(Stored data entries)
━━━━━━━━

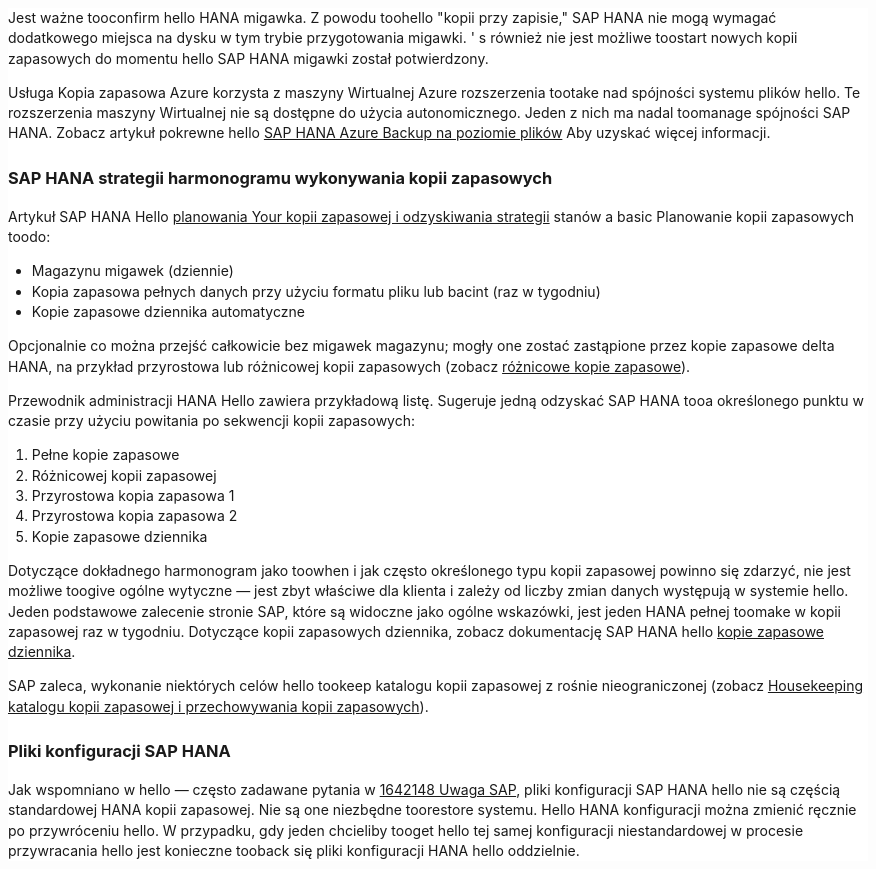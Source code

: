 Jest ważne tooconfirm hello HANA migawka. Z powodu toohello &quot;kopii przy zapisie,&quot; SAP HANA nie mogą wymagać dodatkowego miejsca na dysku w tym trybie przygotowania migawki. &#39; s również nie jest możliwe toostart nowych kopii zapasowych do momentu hello SAP HANA migawki został potwierdzony.

Usługa Kopia zapasowa Azure korzysta z maszyny Wirtualnej Azure rozszerzenia tootake nad spójności systemu plików hello. Te rozszerzenia maszyny Wirtualnej nie są dostępne do użycia autonomicznego. Jeden z nich ma nadal toomanage spójności SAP HANA. Zobacz artykuł pokrewne hello [SAP HANA Azure Backup na poziomie plików](sap-hana-backup-file-level.md) Aby uzyskać więcej informacji.

### <a name="sap-hana-backup-scheduling-strategy"></a>SAP HANA strategii harmonogramu wykonywania kopii zapasowych

Artykuł SAP HANA Hello [planowania Your kopii zapasowej i odzyskiwania strategii](https://help.sap.com/saphelp_hanaplatform/helpdata/en/ef/085cd5949c40b788bba8fd3c65743e/content.htm) stanów a basic Planowanie kopii zapasowych toodo:

- Magazynu migawek (dziennie)
- Kopia zapasowa pełnych danych przy użyciu formatu pliku lub bacint (raz w tygodniu)
- Kopie zapasowe dziennika automatyczne

Opcjonalnie co można przejść całkowicie bez migawek magazynu; mogły one zostać zastąpione przez kopie zapasowe delta HANA, na przykład przyrostowa lub różnicowej kopii zapasowych (zobacz [różnicowe kopie zapasowe](https://help.sap.com/saphelp_hanaplatform/helpdata/en/c3/bb7e33bb571014a03eeabba4e37541/content.htm)).

Przewodnik administracji HANA Hello zawiera przykładową listę. Sugeruje jedną odzyskać SAP HANA tooa określonego punktu w czasie przy użyciu powitania po sekwencji kopii zapasowych:

1. Pełne kopie zapasowe
2. Różnicowej kopii zapasowej
3. Przyrostowa kopia zapasowa 1
4. Przyrostowa kopia zapasowa 2
5. Kopie zapasowe dziennika

Dotyczące dokładnego harmonogram jako toowhen i jak często określonego typu kopii zapasowej powinno się zdarzyć, nie jest możliwe toogive ogólne wytyczne — jest zbyt właściwe dla klienta i zależy od liczby zmian danych występują w systemie hello. Jeden podstawowe zalecenie stronie SAP, które są widoczne jako ogólne wskazówki, jest jeden HANA pełnej toomake w kopii zapasowej raz w tygodniu.
Dotyczące kopii zapasowych dziennika, zobacz dokumentację SAP HANA hello [kopie zapasowe dziennika](https://help.sap.com/saphelp_hanaplatform/helpdata/en/c3/bb7e33bb571014a03eeabba4e37541/content.htm).

SAP zaleca, wykonanie niektórych celów hello tookeep katalogu kopii zapasowej z rośnie nieograniczonej (zobacz [Housekeeping katalogu kopii zapasowej i przechowywania kopii zapasowych](http://help.sap.com/saphelp_hanaplatform/helpdata/en/ca/c903c28b0e4301b39814ef41dbf568/content.htm)).

### <a name="sap-hana-configuration-files"></a>Pliki konfiguracji SAP HANA

Jak wspomniano w hello — często zadawane pytania w [1642148 Uwaga SAP](https://launchpad.support.sap.com/#/notes/1642148), pliki konfiguracji SAP HANA hello nie są częścią standardowej HANA kopii zapasowej. Nie są one niezbędne toorestore systemu. Hello HANA konfiguracji można zmienić ręcznie po przywróceniu hello. W przypadku, gdy jeden chcieliby tooget hello tej samej konfiguracji niestandardowej w procesie przywracania hello jest konieczne tooback się pliki konfiguracji HANA hello oddzielnie.
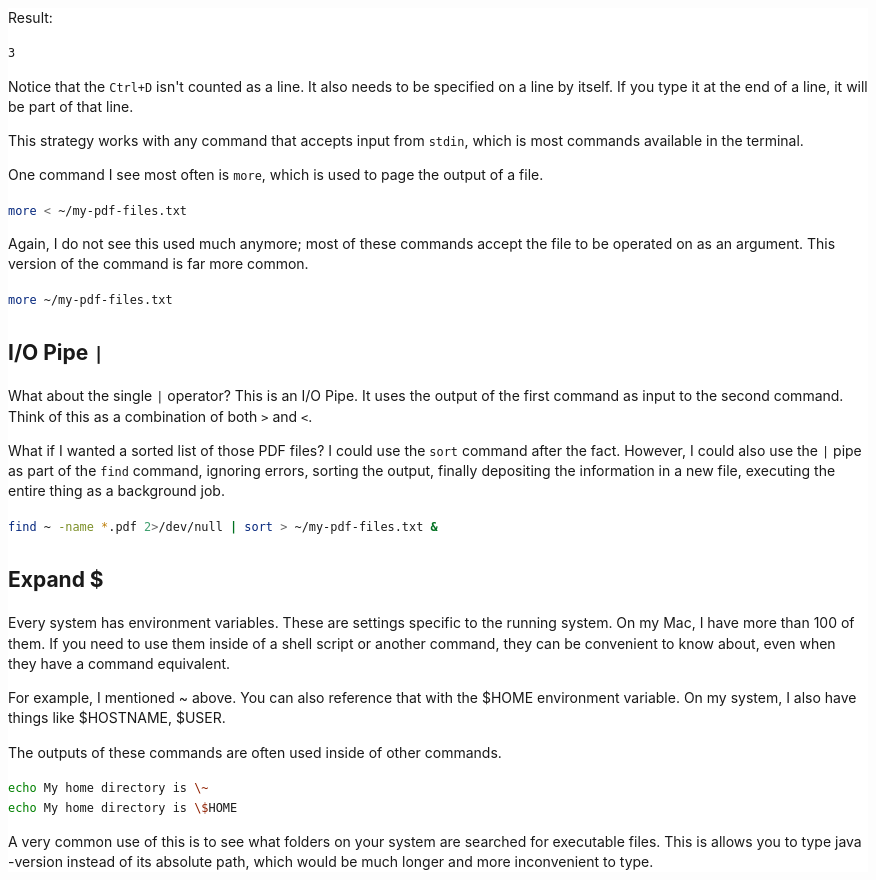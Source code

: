 Result:

```
3
```

Notice that the `Ctrl+D` isn't counted as a line. It also needs to be specified on a line by itself. If you type it at the end of a line, it will be part of that line.

This strategy works with any command that accepts input from `stdin`, which is most commands available in the terminal.

One command I see most often is `more`, which is used to page the output of a file.

```bash
more < ~/my-pdf-files.txt
```

Again, I do not see this used much anymore; most of these commands accept the file to be operated on as an argument. This version of the command is far more common.

```bash
more ~/my-pdf-files.txt
```

## I/O Pipe `|`

What about the single `|` operator? This is an I/O Pipe. It uses the output of the first command as input to the second command. Think of this as a combination of both `>` and `<`.

What if I wanted a sorted list of those PDF files? I could use the `sort` command after the fact. However, I could also use the `|` pipe as part of the `find` command, ignoring errors, sorting the output, finally depositing the information in a new file, executing the entire thing as a background job.

```bash
find ~ -name *.pdf 2>/dev/null | sort > ~/my-pdf-files.txt &
```

## Expand \$

Every system has environment variables. These are settings specific to the running system. On my Mac, I have more than 100 of them. If you need to use them inside of a shell script or another command, they can be convenient to know about, even when they have a command equivalent.

For example, I mentioned \~ above. You can also reference that with the \$HOME environment variable. On my system, I also have things like \$HOSTNAME, \$USER.

The outputs of these commands are often used inside of other commands.

```bash
echo My home directory is \~
echo My home directory is \$HOME
```

A very common use of this is to see what folders on your system are searched for executable files. This is allows you to type java -version instead of its absolute path, which would be much longer and more inconvenient to type.
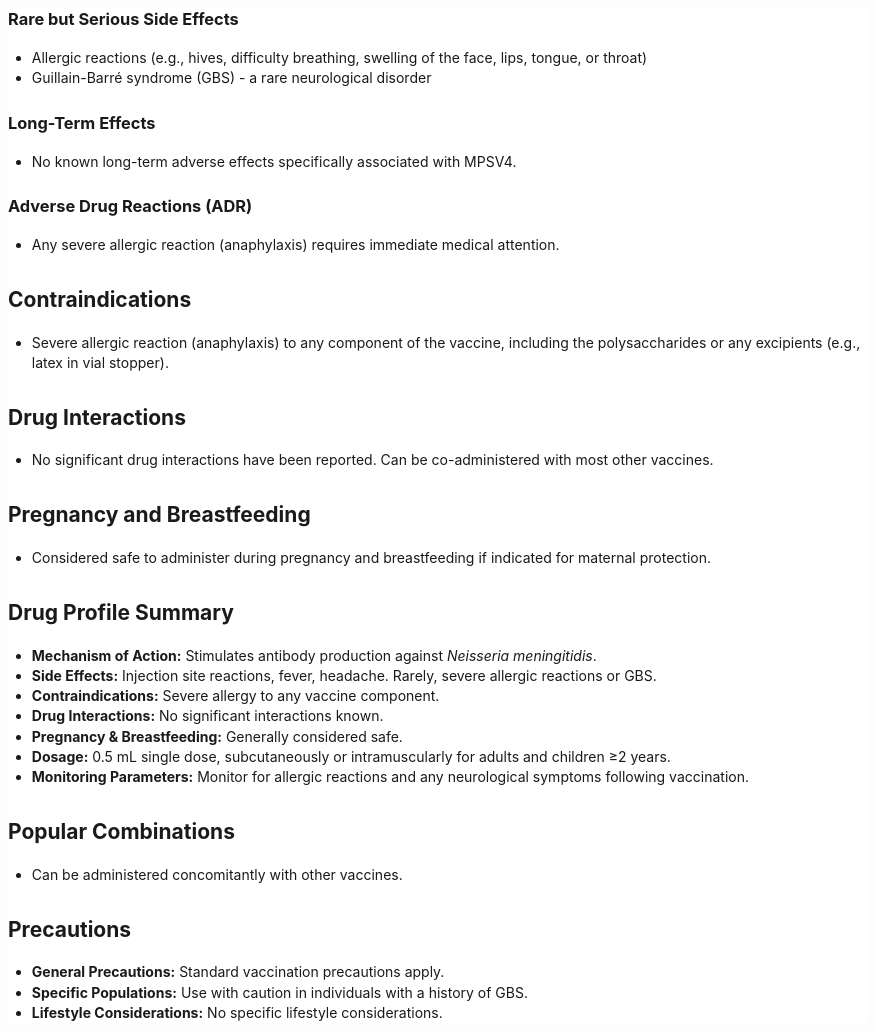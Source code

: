 
### **Rare but Serious Side Effects**
- Allergic reactions (e.g., hives, difficulty breathing, swelling of the face, lips, tongue, or throat)
- Guillain-Barré syndrome (GBS) - a rare neurological disorder

### **Long-Term Effects**
- No known long-term adverse effects specifically associated with MPSV4.


### **Adverse Drug Reactions (ADR)**
-  Any severe allergic reaction (anaphylaxis) requires immediate medical attention.


## **Contraindications**
- Severe allergic reaction (anaphylaxis) to any component of the vaccine, including  the polysaccharides or any excipients (e.g., latex in vial stopper).



## **Drug Interactions**
-  No significant drug interactions have been reported.  Can be co-administered with most other vaccines.

## **Pregnancy and Breastfeeding**
-  Considered safe to administer during pregnancy and breastfeeding if indicated for maternal protection.


## **Drug Profile Summary**
- **Mechanism of Action:**  Stimulates antibody production against *Neisseria meningitidis*.
- **Side Effects:** Injection site reactions, fever, headache. Rarely, severe allergic reactions or GBS.
- **Contraindications:** Severe allergy to any vaccine component.
- **Drug Interactions:** No significant interactions known.
- **Pregnancy & Breastfeeding:** Generally considered safe.
- **Dosage:** 0.5 mL single dose, subcutaneously or intramuscularly for adults and children ≥2 years.
- **Monitoring Parameters:** Monitor for allergic reactions and any neurological symptoms following vaccination.

## **Popular Combinations**
- Can be administered concomitantly with other vaccines.


## **Precautions**
- **General Precautions:** Standard vaccination precautions apply.
- **Specific Populations:**  Use with caution in individuals with a history of GBS.
- **Lifestyle Considerations:** No specific lifestyle considerations.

━━━━━━━━

• _What the task requires_
Your answer must be an exact copy of the lines from the start of the entries through the line with "Opcjonalnie co można", with no pictures.

• _Task answer_
Source code

: Jest ważne tooconfirm hello HANA migawka. Z powodu toohello &quot;kopii przy zapisie,&quot; SAP HANA nie mogą wymagać dodatkowego miejsca na dysku w tym trybie przygotowania migawki. &#39; s również nie jest możliwe toostart nowych kopii zapasowych do momentu hello SAP HANA migawki został potwierdzony.

Usługa Kopia zapasowa Azure korzysta z maszyny Wirtualnej Azure rozszerzenia tootake nad spójności systemu plików hello. Te rozszerzenia maszyny Wirtualnej nie są dostępne do użycia autonomicznego. Jeden z nich ma nadal toomanage spójności SAP HANA. Zobacz artykuł pokrewne hello [SAP HANA Azure Backup na poziomie plików](sap-hana-backup-file-level.md) Aby uzyskać więcej informacji.

### <a name="sap-hana-backup-scheduling-strategy"></a>SAP HANA strategii harmonogramu wykonywania kopii zapasowych

Artykuł SAP HANA Hello [planowania Your kopii zapasowej i odzyskiwania strategii](https://help.sap.com/saphelp_hanaplatform/helpdata/en/ef/085cd5949c40b788bba8fd3c65743e/content.htm) stanów a basic Planowanie kopii zapasowych toodo:

- Magazynu migawek (dziennie)
- Kopia zapasowa pełnych danych przy użyciu formatu pliku lub bacint (raz w tygodniu)
- Kopie zapasowe dziennika automatyczne

Opcjonalnie co można przejść całkowicie bez migawek magazynu; mogły one zostać zastąpione przez kopie zapasowe delta HANA, na przykład przyrostowa lub różnicowej kopii zapasowych (zobacz [różnicowe kopie zapasowe](https://help.sap.com/saphelp_hanaplatform/helpdata/en/c3/bb7e33bb571014a03eeabba4e37541/content.htm)).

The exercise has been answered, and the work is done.